The strategic importance of sovereign AI is reflected in geopolitical moves:

  • Anthropic’s acquisition of Vercept signals a focus on behavioral safety, resilience, and trustworthiness, making models like Claude suitable as trusted offline agents in sensitive environments such as defense and healthcare.

  • OpenAI has announced deployments of models within classified networks for the US Department of Defense, emphasizing a shift toward trusted, sovereign AI in military and governmental sectors.

  • The US’s recent restrictions on AI systems for federal agencies—citing trust and security concerns—have accelerated efforts by regional ecosystems in India, Singapore, and other parts of the Global South to develop independent AI capabilities.

Meanwhile, China continues to heavily invest in domestic AI hardware and sovereign infrastructure, emphasizing autonomy and security as core national priorities.

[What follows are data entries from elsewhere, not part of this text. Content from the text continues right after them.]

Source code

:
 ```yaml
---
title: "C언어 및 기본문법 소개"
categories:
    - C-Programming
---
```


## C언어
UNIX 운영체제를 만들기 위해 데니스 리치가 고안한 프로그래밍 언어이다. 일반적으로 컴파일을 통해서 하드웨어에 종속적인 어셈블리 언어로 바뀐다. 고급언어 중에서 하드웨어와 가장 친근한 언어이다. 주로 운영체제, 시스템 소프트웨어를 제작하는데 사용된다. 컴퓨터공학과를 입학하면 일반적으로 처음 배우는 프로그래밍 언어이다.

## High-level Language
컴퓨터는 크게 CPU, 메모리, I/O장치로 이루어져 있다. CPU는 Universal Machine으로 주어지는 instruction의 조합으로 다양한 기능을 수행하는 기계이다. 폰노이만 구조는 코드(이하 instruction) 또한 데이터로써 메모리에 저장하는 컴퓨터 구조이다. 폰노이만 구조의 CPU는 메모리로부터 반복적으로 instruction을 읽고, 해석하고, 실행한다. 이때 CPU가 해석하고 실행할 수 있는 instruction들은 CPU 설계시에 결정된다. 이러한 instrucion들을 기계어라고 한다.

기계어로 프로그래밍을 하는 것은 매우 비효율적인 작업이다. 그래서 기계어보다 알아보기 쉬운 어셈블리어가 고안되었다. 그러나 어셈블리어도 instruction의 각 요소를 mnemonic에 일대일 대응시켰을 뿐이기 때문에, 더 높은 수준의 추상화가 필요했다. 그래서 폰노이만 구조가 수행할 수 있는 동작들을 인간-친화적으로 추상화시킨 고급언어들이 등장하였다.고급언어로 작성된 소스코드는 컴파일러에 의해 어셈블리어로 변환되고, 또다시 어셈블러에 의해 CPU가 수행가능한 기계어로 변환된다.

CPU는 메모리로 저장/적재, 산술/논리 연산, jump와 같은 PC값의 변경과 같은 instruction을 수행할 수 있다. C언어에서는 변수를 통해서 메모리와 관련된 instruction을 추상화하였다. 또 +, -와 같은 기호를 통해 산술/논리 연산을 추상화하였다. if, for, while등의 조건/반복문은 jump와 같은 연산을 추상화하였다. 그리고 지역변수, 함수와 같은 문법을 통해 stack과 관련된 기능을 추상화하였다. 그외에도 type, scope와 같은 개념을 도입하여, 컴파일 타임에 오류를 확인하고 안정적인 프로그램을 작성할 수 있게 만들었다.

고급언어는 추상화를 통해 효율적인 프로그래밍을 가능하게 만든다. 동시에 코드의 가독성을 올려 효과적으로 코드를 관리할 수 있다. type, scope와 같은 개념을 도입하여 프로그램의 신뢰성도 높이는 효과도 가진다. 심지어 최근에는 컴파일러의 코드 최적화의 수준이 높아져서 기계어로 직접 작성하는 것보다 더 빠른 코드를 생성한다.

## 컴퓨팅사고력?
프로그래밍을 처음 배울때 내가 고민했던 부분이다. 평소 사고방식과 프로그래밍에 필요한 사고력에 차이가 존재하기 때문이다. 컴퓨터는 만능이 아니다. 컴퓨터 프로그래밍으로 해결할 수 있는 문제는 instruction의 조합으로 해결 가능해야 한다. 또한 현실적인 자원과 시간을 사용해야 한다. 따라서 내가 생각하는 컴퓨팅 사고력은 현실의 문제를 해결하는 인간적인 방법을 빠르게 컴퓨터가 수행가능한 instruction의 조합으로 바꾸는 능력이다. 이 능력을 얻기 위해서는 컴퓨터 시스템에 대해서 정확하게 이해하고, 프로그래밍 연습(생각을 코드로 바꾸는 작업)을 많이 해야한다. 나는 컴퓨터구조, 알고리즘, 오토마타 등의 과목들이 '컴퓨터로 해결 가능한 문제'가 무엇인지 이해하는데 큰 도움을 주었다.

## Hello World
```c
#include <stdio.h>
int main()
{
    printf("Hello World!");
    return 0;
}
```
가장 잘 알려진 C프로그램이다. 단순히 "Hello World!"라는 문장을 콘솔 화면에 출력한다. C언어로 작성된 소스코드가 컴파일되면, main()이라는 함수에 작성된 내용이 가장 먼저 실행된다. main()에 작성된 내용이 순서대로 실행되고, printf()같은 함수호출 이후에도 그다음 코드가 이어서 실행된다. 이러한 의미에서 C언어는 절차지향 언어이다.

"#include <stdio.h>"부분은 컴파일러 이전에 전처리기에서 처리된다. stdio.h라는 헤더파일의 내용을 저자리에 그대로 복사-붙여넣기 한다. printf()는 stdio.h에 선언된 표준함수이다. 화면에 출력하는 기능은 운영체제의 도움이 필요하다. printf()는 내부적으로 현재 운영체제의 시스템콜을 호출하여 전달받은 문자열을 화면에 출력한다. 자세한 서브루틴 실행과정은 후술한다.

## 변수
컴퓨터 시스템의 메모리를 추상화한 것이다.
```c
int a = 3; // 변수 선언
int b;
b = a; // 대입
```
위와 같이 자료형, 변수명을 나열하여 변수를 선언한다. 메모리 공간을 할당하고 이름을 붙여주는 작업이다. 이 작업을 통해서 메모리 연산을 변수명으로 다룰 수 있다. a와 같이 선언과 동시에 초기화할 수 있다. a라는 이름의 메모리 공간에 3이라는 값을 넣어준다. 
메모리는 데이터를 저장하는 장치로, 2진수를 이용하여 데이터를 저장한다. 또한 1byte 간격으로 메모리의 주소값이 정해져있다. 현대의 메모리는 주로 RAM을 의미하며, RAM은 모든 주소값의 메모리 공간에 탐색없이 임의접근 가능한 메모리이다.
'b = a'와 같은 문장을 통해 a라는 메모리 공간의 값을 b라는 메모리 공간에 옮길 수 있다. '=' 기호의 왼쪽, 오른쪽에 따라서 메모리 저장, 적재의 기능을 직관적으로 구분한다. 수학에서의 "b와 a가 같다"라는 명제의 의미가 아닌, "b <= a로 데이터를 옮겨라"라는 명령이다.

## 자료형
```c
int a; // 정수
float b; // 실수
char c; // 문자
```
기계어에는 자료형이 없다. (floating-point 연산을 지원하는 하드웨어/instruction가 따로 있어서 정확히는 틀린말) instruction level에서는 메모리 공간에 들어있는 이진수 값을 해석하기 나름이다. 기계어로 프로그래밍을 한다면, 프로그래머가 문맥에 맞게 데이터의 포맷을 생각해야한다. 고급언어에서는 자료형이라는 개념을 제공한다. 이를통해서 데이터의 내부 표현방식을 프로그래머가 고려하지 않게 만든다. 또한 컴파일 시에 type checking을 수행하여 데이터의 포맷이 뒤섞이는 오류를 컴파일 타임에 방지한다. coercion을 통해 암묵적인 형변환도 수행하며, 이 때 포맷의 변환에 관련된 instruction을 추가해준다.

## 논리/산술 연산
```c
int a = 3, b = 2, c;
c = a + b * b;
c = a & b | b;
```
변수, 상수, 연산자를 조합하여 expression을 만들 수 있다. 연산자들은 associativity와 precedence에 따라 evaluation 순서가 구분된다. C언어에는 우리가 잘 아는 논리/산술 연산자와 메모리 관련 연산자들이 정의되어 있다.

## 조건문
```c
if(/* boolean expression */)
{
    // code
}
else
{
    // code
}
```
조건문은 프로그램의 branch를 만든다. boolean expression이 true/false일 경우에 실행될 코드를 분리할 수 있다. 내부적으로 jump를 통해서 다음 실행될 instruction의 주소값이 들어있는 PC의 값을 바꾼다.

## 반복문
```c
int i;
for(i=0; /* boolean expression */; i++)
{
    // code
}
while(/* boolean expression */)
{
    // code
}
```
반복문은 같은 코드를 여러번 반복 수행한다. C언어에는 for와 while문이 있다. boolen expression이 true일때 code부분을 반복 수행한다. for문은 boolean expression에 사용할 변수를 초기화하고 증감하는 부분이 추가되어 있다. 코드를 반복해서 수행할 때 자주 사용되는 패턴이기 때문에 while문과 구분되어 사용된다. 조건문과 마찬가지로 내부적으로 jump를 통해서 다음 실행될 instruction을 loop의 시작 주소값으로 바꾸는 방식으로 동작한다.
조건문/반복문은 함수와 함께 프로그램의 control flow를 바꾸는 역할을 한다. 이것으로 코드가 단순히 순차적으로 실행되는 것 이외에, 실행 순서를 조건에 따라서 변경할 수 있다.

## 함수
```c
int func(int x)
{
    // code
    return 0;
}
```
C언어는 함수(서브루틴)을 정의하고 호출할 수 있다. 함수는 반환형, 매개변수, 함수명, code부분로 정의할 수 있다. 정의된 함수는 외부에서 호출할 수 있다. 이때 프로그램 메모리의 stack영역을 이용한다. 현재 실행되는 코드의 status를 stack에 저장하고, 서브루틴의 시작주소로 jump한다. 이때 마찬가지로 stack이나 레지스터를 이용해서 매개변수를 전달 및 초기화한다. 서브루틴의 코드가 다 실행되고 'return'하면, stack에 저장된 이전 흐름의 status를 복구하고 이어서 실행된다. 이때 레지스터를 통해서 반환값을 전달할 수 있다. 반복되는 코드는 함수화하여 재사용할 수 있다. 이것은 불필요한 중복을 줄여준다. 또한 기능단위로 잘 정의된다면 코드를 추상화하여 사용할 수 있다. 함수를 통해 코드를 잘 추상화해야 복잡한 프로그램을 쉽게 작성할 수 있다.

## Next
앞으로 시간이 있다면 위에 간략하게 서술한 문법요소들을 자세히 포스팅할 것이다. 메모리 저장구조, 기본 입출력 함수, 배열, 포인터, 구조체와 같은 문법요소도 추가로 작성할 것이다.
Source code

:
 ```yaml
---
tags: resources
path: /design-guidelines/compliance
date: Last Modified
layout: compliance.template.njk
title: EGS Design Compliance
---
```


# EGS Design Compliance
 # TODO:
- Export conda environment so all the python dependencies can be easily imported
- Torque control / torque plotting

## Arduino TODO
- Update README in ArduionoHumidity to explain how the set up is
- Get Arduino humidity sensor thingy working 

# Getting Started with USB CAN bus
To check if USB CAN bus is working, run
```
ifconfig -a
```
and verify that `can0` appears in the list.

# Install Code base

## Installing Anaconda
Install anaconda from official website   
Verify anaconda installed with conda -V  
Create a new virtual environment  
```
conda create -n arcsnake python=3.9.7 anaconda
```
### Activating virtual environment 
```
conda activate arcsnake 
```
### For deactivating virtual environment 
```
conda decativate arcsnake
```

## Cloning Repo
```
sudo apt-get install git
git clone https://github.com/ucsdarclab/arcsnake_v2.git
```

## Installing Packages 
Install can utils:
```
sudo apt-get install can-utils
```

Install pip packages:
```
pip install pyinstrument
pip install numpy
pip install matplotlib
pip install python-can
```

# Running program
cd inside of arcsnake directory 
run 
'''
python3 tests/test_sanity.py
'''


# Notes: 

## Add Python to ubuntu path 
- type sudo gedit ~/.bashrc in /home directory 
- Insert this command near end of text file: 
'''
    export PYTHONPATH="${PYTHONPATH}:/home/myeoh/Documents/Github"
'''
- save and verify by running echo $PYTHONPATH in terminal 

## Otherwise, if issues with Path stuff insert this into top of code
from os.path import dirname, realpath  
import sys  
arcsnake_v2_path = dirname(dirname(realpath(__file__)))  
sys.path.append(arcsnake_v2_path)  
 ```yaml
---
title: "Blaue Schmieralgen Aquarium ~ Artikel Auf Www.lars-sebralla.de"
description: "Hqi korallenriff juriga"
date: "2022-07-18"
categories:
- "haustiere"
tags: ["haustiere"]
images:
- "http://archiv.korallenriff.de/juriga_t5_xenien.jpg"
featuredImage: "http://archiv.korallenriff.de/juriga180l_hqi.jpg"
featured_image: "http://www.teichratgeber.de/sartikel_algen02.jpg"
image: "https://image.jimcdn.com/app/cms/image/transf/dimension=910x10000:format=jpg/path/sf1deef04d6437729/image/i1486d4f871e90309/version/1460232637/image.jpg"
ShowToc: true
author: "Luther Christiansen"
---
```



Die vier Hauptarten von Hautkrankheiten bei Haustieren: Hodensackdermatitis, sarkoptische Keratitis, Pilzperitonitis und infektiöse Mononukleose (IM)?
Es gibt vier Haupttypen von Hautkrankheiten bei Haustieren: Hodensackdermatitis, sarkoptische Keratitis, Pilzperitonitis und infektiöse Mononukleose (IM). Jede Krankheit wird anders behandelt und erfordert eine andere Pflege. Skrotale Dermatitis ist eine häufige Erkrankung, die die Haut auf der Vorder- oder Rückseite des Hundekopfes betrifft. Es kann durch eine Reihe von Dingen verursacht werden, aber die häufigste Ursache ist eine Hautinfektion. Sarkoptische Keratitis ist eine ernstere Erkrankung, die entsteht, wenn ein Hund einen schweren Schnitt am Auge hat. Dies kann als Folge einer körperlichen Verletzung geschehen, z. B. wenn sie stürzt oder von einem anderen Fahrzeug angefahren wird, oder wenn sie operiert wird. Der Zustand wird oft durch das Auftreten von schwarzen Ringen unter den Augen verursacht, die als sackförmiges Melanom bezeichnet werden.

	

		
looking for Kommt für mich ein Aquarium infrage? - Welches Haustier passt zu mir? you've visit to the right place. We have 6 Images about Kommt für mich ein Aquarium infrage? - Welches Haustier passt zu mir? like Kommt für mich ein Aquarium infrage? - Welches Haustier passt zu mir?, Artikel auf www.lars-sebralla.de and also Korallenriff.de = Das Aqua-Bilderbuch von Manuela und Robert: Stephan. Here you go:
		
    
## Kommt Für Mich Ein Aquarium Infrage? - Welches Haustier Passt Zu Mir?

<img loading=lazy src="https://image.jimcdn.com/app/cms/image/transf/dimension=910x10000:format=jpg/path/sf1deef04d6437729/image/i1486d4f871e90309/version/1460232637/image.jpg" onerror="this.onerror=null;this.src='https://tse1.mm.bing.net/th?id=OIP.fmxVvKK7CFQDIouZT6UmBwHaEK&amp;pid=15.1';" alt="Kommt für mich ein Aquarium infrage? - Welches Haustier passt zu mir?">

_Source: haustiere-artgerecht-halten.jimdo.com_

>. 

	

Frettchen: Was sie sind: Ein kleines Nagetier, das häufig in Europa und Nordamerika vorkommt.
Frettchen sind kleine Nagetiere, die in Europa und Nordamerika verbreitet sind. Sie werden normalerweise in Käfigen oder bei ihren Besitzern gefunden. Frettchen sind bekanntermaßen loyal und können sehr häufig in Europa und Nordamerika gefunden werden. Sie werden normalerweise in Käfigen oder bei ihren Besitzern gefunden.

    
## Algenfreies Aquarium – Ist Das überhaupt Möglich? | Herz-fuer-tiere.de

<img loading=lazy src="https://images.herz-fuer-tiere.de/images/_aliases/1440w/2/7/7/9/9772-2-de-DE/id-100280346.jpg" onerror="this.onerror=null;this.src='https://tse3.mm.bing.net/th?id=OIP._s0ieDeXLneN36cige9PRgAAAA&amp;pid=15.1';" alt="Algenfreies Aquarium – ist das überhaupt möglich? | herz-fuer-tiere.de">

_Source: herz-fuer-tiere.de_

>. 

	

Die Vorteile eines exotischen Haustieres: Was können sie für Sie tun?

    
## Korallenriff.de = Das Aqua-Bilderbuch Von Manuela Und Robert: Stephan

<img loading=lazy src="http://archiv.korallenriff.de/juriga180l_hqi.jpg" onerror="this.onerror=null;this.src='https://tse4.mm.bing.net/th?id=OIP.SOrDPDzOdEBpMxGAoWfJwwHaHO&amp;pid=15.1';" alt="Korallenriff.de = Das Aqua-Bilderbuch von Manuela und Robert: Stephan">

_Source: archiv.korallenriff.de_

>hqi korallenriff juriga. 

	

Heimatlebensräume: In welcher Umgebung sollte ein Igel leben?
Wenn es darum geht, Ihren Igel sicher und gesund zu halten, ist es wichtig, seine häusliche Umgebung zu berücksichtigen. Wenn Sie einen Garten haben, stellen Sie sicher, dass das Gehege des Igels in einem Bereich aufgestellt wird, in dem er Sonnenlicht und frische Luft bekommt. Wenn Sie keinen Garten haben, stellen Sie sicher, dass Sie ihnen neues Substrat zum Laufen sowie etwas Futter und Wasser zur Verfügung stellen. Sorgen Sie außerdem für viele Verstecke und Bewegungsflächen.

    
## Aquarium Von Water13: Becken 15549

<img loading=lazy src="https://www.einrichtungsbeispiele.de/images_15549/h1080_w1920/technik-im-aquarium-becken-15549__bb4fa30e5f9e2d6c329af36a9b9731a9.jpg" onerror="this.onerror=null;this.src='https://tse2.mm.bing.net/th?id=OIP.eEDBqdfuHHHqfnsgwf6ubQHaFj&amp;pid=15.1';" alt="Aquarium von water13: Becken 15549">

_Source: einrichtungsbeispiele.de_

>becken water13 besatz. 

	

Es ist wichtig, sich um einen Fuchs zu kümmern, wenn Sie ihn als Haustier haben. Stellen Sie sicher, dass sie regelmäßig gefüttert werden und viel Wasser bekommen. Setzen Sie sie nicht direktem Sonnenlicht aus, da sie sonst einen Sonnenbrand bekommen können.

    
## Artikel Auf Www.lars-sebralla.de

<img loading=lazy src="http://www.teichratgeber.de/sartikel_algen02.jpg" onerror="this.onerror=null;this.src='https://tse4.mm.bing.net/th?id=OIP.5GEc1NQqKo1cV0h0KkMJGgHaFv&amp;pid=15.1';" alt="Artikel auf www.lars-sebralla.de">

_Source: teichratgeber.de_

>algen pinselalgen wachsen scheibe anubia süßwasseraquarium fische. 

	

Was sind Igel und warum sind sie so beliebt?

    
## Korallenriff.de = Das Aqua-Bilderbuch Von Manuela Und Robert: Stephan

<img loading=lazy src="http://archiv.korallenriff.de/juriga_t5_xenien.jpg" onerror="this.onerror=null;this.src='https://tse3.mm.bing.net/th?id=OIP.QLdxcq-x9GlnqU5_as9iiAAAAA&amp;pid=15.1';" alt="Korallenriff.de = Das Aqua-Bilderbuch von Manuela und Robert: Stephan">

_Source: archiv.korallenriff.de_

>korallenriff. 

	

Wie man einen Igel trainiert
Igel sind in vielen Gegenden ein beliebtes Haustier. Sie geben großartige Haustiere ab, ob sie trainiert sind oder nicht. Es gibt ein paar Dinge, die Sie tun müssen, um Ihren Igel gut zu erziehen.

Emerging Enterprise AI Security and Trust Frameworks

As reliance on offline and sovereign AI systems grows, trust, security, and resilience metrics are becoming central. Recently, F5 introduced a comprehensive AI Security Index and an Agentic Resistance Score tailored for enterprise AI deployments.

These frameworks aim to:

  • Evaluate AI systems’ robustness against adversarial attacks
  • Measure behavioral safety and trustworthiness
  • Guide organizations in deploying secure, offline AI agents that can resist tampering and malicious manipulation

Such initiatives are critical as enterprise adoption of autonomous AI expands into sensitive sectors like defense, healthcare, and public safety, where trustworthiness is paramount.


Conclusion: A Resilient and Sovereign AI Future

The convergence of massive compute infrastructure, advances in hardware and software, and a geopolitical drive toward sovereignty and trust is fundamentally reshaping the AI landscape. India’s ambitious projects, regional collaborations, and innovations in confidential offline AI exemplify how regional ecosystems are increasingly capable of independent, resilient, and trustworthy AI deployment.

As regulatory frameworks tighten and geopolitical tensions persist, the emphasis on offline, confidential, and sovereign AI systems will only grow. This evolution promises a future where regional autonomy and resilience are as vital as performance, ensuring that AI-driven solutions serve local needs while safeguarding security and trust across the globe.